“It is noteworthy that primarily girls were killed – eight girls and one boy … The teachers killed were women,” said Heribert Rech, interior minister of the southern state of Baden-Württemberg where the slaughter took place.
“I don’t want to speculate too much about this at this point … The pupils sitting nearest the door were girls,” he said.
Rech also said that police did not have “sufficient indications” on the possible motives of the 17-year-old killer, who shot himself in a firefight with police after a dramatic manhunt involving hundreds of officers.
As well as the 12 killed at the Albertville school in Winnenden, the teenager, named as Tim Kretschmer, also shot dead three passers-by. Two police officers were also seriously injured.
But the death toll could have been much higher, police said at an evening press conference. They revealed that Kretschmer had been carrying more than 100 bullets for the 9mm Beretta semi-automatic pistol he had used in the massacre.
The gun was apparently taken from his father’s bedroom, as was the ammunition. Rech said the father is a member of a local shooting club and legally owns 15 firearms – 14 of which were locked in a safe.
Kretschmer had been a pupil at the secondary school until last year when he graduated, achieving “average” marks in his school-leaving certificate, Rech said.
He then enrolled in a course training to be a salesman. He also regularly worked out at the gym and belonged to a sports club. “He was described as reserved,” Rech added.
By Wednesday evening, Winnenden, some 20 kilometres from Stuttgart, was still trying to come to terms with the bloodbath.
Hannes Pashak, 16, recalled getting a mobile phone call from his panicked brother Ivo, who survived the shooting.

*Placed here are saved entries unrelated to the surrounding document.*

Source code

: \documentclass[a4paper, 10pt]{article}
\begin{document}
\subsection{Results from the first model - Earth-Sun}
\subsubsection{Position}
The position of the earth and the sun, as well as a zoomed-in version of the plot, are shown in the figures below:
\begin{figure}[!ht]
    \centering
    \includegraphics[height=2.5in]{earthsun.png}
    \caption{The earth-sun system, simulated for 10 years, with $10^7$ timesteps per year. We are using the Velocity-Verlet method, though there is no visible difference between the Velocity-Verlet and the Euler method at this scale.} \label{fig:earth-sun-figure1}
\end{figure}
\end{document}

“He told me there was blood everywhere and he was scared. He also said he simply didn’t understand what had happened,” Hannes said.
Hans Ulrich Stuiber, an onlooker, described the scenes of anguish and misery in front of the school, as parents sought desperately to contact their children inside.
“All teenagers have mobile phones and they quickly rang their parents,” he said. “But after a few minutes, no-one could get a signal.”
Parents were kept away from the bullet-ridden school until well after the killer had gone on the run. “Some were struck dumb, others were crying and a few had fainted,” Stuiber said.
Around 30 psychologists rushed to the scene, treating shocked parents and pupils alike. Three counselling centres were set up in classrooms but most of the pupils chose to go home with their parents.
Ask dusk fell, Winnenden still seemed to be in a state of shock. Only policemen in green uniforms were still on the streets, the commandos in black camouflage long since back in their barracks.